Now, with version 1.9.6 of kubectl in the image Kured is working as expected.

time="2018-04-24T13:56:29Z" level=info msg="Kubernetes Reboot Daemon: master-b27aaa1"
time="2018-04-24T13:56:29Z" level=info msg="Node ID: k8s-agentpool-35404701-1"
time="2018-04-24T13:56:29Z" level=info msg="Lock Annotation: default/"
time="2018-04-24T13:56:29Z" level=info msg="Reboot Sentinel: /var/run/reboot-required every 1h0m0s"
time="2018-04-24T13:56:31Z" level=info msg="Holding lock"
time="2018-04-24T13:56:31Z" level=info msg="Uncordoning node k8s-agentpool-35404701-1"
time="2018-04-24T13:56:36Z" level=info msg="node \"k8s-agentpool-35404701-1\" uncordoned" cmd=/usr/bin/kubectl std=out
time="2018-04-24T13:56:36Z" level=info msg="Releasing lock"

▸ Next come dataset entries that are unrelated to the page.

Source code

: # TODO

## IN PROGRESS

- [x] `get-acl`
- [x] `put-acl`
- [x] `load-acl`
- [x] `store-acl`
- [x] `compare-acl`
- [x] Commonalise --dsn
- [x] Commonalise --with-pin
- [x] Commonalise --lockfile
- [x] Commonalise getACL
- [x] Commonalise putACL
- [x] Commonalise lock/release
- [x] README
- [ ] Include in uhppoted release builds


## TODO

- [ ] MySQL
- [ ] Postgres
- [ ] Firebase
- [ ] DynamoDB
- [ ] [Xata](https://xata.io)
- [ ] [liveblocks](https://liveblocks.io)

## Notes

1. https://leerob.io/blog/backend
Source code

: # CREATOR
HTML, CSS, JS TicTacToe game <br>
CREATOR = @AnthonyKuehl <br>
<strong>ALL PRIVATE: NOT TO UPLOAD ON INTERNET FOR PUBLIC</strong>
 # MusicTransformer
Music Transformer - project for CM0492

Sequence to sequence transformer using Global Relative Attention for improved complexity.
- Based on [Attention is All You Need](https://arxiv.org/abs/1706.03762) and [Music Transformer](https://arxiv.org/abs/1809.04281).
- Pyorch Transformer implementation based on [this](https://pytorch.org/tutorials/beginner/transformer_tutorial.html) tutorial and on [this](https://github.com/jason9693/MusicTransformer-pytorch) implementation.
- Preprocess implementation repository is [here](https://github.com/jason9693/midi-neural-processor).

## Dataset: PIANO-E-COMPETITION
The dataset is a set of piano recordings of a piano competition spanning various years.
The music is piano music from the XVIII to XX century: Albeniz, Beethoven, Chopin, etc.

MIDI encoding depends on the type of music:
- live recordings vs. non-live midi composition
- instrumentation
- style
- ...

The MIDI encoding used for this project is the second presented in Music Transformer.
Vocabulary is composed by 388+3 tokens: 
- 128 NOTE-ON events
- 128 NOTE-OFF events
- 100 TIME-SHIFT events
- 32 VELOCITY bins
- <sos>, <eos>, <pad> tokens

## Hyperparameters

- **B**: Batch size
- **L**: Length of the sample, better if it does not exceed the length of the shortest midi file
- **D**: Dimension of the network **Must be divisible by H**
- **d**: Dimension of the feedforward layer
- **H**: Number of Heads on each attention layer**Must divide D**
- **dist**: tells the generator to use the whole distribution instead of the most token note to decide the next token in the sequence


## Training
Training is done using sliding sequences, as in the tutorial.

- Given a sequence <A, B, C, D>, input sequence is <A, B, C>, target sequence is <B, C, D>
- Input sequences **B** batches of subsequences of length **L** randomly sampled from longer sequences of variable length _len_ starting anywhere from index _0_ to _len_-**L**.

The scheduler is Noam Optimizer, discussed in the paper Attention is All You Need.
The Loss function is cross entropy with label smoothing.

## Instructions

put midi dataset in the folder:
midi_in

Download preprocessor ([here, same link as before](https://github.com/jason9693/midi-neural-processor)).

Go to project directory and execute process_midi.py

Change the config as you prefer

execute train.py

Kured ensures that only one agent node at a given time will be rebooted to maintain performance and availability of the Kubernetes cluster and its running applications.

time="2018-04-24T12:29:42Z" level=info msg="Kubernetes Reboot Daemon: master-b27aaa1"
time="2018-04-24T12:29:42Z" level=info msg="Node ID: k8s-agentpool-35404701-2"
time="2018-04-24T12:29:42Z" level=info msg="Lock Annotation: default/"
time="2018-04-24T12:29:42Z" level=info msg="Reboot Sentinel: /var/run/reboot-required every 1h0m0s"
time="2018-04-24T13:55:33Z" level=info msg="Reboot required"
time="2018-04-24T13:55:33Z" level=warning msg="Lock already held: k8s-agentpool-35404701-1"

For the sake of completeness, you will see the following log output, when no reboot is required.

time="2018-04-24T12:29:41Z" level=info msg="Kubernetes Reboot Daemon: master-b27aaa1"
time="2018-04-24T12:29:41Z" level=info msg="Node ID: k8s-agentpool-35404701-0"
time="2018-04-24T12:29:41Z" level=info msg="Lock Annotation: default/"
time="2018-04-24T12:29:41Z" level=info msg="Reboot Sentinel: /var/run/reboot-required every 1h0m0s"
time="2018-04-24T13:57:22Z" level=info msg="Reboot not required"

Have a look at the following modified kured-ds.yaml file in my GitHub repository, if you want to use the latest image version of Kured and do not want to modify the default kured-ds.yaml by yourself.


The only thing I have done was the image version modification.

ACS Engine Kubernetes cluster with RBAC:

Kubernetes clusters with RBAC requiring some more modifications of the YAML file. You must add a ServiceAccount and ClusterRoleBinding section as well the serviceAccountName specification in the DaemonSet section. As the ClusterRoleBinding I am using the default role cluster-admin to get the automated reboot via Kured to work. I currently had not the time to create a custom role binding having only the least privileges that are required to do the work. You can find the kured-ds-rbac.yaml file in my GitHub repository.